What you are asked to do: Below are records to write out again, exactly as they read.

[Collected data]
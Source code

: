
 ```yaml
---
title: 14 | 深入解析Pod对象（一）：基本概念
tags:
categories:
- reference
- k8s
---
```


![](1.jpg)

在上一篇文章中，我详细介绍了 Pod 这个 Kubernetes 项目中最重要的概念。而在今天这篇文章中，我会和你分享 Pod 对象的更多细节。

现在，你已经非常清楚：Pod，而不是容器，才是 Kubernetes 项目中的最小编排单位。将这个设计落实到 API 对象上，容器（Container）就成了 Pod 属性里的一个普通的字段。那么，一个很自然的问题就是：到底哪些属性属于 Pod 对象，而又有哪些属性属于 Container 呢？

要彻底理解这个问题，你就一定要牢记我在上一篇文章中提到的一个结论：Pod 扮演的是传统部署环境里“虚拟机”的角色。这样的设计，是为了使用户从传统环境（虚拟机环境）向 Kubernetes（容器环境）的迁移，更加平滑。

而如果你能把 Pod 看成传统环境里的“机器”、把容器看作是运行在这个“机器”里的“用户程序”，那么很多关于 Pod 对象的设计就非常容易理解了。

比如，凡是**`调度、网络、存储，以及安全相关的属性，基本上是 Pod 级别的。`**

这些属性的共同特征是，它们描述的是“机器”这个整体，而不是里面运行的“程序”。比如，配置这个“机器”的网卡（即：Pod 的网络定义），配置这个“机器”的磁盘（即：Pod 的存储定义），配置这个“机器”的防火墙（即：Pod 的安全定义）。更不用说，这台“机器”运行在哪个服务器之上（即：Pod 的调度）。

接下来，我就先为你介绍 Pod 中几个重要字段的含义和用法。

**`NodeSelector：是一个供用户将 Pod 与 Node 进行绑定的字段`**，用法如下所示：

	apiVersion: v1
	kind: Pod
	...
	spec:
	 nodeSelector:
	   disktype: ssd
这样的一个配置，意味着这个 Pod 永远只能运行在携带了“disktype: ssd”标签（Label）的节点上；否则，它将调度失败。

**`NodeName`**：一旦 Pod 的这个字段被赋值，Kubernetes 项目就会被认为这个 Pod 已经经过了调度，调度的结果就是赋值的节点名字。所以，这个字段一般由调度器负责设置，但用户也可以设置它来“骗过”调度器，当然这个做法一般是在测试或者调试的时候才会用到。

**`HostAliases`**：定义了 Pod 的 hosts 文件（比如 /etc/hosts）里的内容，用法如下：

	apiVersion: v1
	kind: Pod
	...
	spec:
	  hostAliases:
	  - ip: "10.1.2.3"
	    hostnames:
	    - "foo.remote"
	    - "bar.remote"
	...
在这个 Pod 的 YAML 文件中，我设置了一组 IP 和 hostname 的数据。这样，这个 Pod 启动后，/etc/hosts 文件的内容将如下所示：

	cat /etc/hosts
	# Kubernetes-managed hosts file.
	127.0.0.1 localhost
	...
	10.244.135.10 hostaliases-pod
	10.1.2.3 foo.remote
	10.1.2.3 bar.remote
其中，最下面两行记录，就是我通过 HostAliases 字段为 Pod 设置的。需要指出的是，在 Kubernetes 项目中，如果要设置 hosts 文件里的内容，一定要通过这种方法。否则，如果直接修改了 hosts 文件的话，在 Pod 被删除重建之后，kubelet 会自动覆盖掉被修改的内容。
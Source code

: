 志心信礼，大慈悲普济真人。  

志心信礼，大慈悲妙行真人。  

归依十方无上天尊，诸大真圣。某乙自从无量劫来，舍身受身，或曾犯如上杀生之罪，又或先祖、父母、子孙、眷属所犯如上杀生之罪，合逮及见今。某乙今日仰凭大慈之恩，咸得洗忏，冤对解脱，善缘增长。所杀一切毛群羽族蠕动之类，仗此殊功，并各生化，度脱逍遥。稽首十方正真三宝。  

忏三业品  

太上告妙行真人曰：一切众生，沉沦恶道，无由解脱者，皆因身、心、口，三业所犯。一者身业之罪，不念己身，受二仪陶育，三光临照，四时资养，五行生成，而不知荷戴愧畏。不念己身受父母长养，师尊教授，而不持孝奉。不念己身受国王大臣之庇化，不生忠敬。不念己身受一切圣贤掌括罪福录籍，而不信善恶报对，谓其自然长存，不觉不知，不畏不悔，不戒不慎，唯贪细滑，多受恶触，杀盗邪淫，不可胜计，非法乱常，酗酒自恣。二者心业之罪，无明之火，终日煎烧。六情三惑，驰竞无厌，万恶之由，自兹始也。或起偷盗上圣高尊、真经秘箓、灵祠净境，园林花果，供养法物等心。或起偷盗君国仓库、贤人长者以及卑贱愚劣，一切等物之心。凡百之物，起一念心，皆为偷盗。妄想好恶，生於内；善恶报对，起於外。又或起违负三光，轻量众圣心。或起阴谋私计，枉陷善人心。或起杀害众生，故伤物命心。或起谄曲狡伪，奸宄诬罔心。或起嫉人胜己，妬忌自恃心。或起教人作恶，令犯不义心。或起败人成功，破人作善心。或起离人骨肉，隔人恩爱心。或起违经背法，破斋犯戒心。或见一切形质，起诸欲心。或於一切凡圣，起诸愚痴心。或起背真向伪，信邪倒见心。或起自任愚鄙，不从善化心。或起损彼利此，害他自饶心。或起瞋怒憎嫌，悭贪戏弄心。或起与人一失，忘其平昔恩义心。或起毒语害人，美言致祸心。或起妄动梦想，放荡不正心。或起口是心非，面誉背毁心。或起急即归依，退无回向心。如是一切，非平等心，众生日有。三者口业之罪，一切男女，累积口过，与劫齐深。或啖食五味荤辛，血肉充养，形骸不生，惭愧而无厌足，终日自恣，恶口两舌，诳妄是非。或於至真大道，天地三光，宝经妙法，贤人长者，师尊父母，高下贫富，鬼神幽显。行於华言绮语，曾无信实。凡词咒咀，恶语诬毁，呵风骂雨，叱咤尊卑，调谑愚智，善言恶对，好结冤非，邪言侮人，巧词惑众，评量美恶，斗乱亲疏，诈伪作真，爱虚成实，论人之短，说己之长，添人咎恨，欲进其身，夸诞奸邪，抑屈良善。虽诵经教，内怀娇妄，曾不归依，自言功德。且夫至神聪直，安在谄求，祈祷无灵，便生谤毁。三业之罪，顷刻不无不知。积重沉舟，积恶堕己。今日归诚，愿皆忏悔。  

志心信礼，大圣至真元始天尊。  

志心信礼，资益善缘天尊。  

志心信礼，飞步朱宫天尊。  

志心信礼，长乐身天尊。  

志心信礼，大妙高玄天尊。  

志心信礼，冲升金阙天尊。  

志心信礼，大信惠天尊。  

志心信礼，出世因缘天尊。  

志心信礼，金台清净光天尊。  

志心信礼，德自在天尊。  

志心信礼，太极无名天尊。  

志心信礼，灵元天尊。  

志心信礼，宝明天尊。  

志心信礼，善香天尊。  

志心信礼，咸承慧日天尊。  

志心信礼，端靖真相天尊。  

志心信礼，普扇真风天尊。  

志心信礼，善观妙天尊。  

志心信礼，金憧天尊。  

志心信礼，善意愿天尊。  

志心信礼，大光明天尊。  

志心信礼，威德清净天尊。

Task response:
Source code

:
 ```yaml
---
title: 14 | 深入解析Pod对象（一）：基本概念
tags:
categories:
- reference
- k8s
---
```


![](1.jpg)

在上一篇文章中，我详细介绍了 Pod 这个 Kubernetes 项目中最重要的概念。而在今天这篇文章中，我会和你分享 Pod 对象的更多细节。

现在，你已经非常清楚：Pod，而不是容器，才是 Kubernetes 项目中的最小编排单位。将这个设计落实到 API 对象上，容器（Container）就成了 Pod 属性里的一个普通的字段。那么，一个很自然的问题就是：到底哪些属性属于 Pod 对象，而又有哪些属性属于 Container 呢？

要彻底理解这个问题，你就一定要牢记我在上一篇文章中提到的一个结论：Pod 扮演的是传统部署环境里“虚拟机”的角色。这样的设计，是为了使用户从传统环境（虚拟机环境）向 Kubernetes（容器环境）的迁移，更加平滑。

而如果你能把 Pod 看成传统环境里的“机器”、把容器看作是运行在这个“机器”里的“用户程序”，那么很多关于 Pod 对象的设计就非常容易理解了。

比如，凡是**`调度、网络、存储，以及安全相关的属性，基本上是 Pod 级别的。`**

这些属性的共同特征是，它们描述的是“机器”这个整体，而不是里面运行的“程序”。比如，配置这个“机器”的网卡（即：Pod 的网络定义），配置这个“机器”的磁盘（即：Pod 的存储定义），配置这个“机器”的防火墙（即：Pod 的安全定义）。更不用说，这台“机器”运行在哪个服务器之上（即：Pod 的调度）。

接下来，我就先为你介绍 Pod 中几个重要字段的含义和用法。

**`NodeSelector：是一个供用户将 Pod 与 Node 进行绑定的字段`**，用法如下所示：

	apiVersion: v1
	kind: Pod
	...
	spec:
	 nodeSelector:
	   disktype: ssd
这样的一个配置，意味着这个 Pod 永远只能运行在携带了“disktype: ssd”标签（Label）的节点上；否则，它将调度失败。

**`NodeName`**：一旦 Pod 的这个字段被赋值，Kubernetes 项目就会被认为这个 Pod 已经经过了调度，调度的结果就是赋值的节点名字。所以，这个字段一般由调度器负责设置，但用户也可以设置它来“骗过”调度器，当然这个做法一般是在测试或者调试的时候才会用到。

**`HostAliases`**：定义了 Pod 的 hosts 文件（比如 /etc/hosts）里的内容，用法如下：

	apiVersion: v1
	kind: Pod
	...
	spec:
	  hostAliases:
	  - ip: "10.1.2.3"
	    hostnames:
	    - "foo.remote"
	    - "bar.remote"
	...
在这个 Pod 的 YAML 文件中，我设置了一组 IP 和 hostname 的数据。这样，这个 Pod 启动后，/etc/hosts 文件的内容将如下所示：

	cat /etc/hosts
	# Kubernetes-managed hosts file.
	127.0.0.1 localhost
	...
	10.244.135.10 hostaliases-pod
	10.1.2.3 foo.remote
	10.1.2.3 bar.remote
其中，最下面两行记录，就是我通过 HostAliases 字段为 Pod 设置的。需要指出的是，在 Kubernetes 项目中，如果要设置 hosts 文件里的内容，一定要通过这种方法。否则，如果直接修改了 hosts 文件的话，在 Pod 被删除重建之后，kubelet 会自动覆盖掉被修改的内容。
Source code

: 志心信礼，大慈悲普济真人。  

志心信礼，大慈悲妙行真人。  

归依十方无上天尊，诸大真圣。某乙自从无量劫来，舍身受身，或曾犯如上杀生之罪，又或先祖、父母、子孙、眷属所犯如上杀生之罪，合逮及见今。某乙今日仰凭大慈之恩，咸得洗忏，冤对解脱，善缘增长。所杀一切毛群羽族蠕动之类，仗此殊功，并各生化，度脱逍遥。稽首十方正真三宝。  

忏三业品  

太上告妙行真人曰：一切众生，沉沦恶道，无由解脱者，皆因身、心、口，三业所犯。一者身业之罪，不念己身，受二仪陶育，三光临照，四时资养，五行生成，而不知荷戴愧畏。不念己身受父母长养，师尊教授，而不持孝奉。不念己身受国王大臣之庇化，不生忠敬。不念己身受一切圣贤掌括罪福录籍，而不信善恶报对，谓其自然长存，不觉不知，不畏不悔，不戒不慎，唯贪细滑，多受恶触，杀盗邪淫，不可胜计，非法乱常，酗酒自恣。二者心业之罪，无明之火，终日煎烧。六情三惑，驰竞无厌，万恶之由，自兹始也。或起偷盗上圣高尊、真经秘箓、灵祠净境，园林花果，供养法物等心。或起偷盗君国仓库、贤人长者以及卑贱愚劣，一切等物之心。凡百之物，起一念心，皆为偷盗。妄想好恶，生於内；善恶报对，起於外。又或起违负三光，轻量众圣心。或起阴谋私计，枉陷善人心。或起杀害众生，故伤物命心。或起谄曲狡伪，奸宄诬罔心。或起嫉人胜己，妬忌自恃心。或起教人作恶，令犯不义心。或起败人成功，破人作善心。或起离人骨肉，隔人恩爱心。或起违经背法，破斋犯戒心。或见一切形质，起诸欲心。或於一切凡圣，起诸愚痴心。或起背真向伪，信邪倒见心。或起自任愚鄙，不从善化心。或起损彼利此，害他自饶心。或起瞋怒憎嫌，悭贪戏弄心。或起与人一失，忘其平昔恩义心。或起毒语害人，美言致祸心。或起妄动梦想，放荡不正心。或起口是心非，面誉背毁心。或起急即归依，退无回向心。如是一切，非平等心，众生日有。三者口业之罪，一切男女，累积口过，与劫齐深。或啖食五味荤辛，血肉充养，形骸不生，惭愧而无厌足，终日自恣，恶口两舌，诳妄是非。或於至真大道，天地三光，宝经妙法，贤人长者，师尊父母，高下贫富，鬼神幽显。行於华言绮语，曾无信实。凡词咒咀，恶语诬毁，呵风骂雨，叱咤尊卑，调谑愚智，善言恶对，好结冤非，邪言侮人，巧词惑众，评量美恶，斗乱亲疏，诈伪作真，爱虚成实，论人之短，说己之长，添人咎恨，欲进其身，夸诞奸邪，抑屈良善。虽诵经教，内怀娇妄，曾不归依，自言功德。且夫至神聪直，安在谄求，祈祷无灵，便生谤毁。三业之罪，顷刻不无不知。积重沉舟，积恶堕己。今日归诚，愿皆忏悔。  

志心信礼，大圣至真元始天尊。  

志心信礼，资益善缘天尊。  

志心信礼，飞步朱宫天尊。  

志心信礼，长乐身天尊。  

志心信礼，大妙高玄天尊。  

志心信礼，冲升金阙天尊。  

志心信礼，大信惠天尊。  

志心信礼，出世因缘天尊。  

志心信礼，金台清净光天尊。  

志心信礼，德自在天尊。  

志心信礼，太极无名天尊。  

志心信礼，灵元天尊。  

志心信礼，宝明天尊。  

志心信礼，善香天尊。  

志心信礼，咸承慧日天尊。  

志心信礼，端靖真相天尊。  

志心信礼，普扇真风天尊。  

志心信礼，善观妙天尊。  

志心信礼，金憧天尊。  

志心信礼，善意愿天尊。  

志心信礼，大光明天尊。  

志心信礼，威德清净天尊。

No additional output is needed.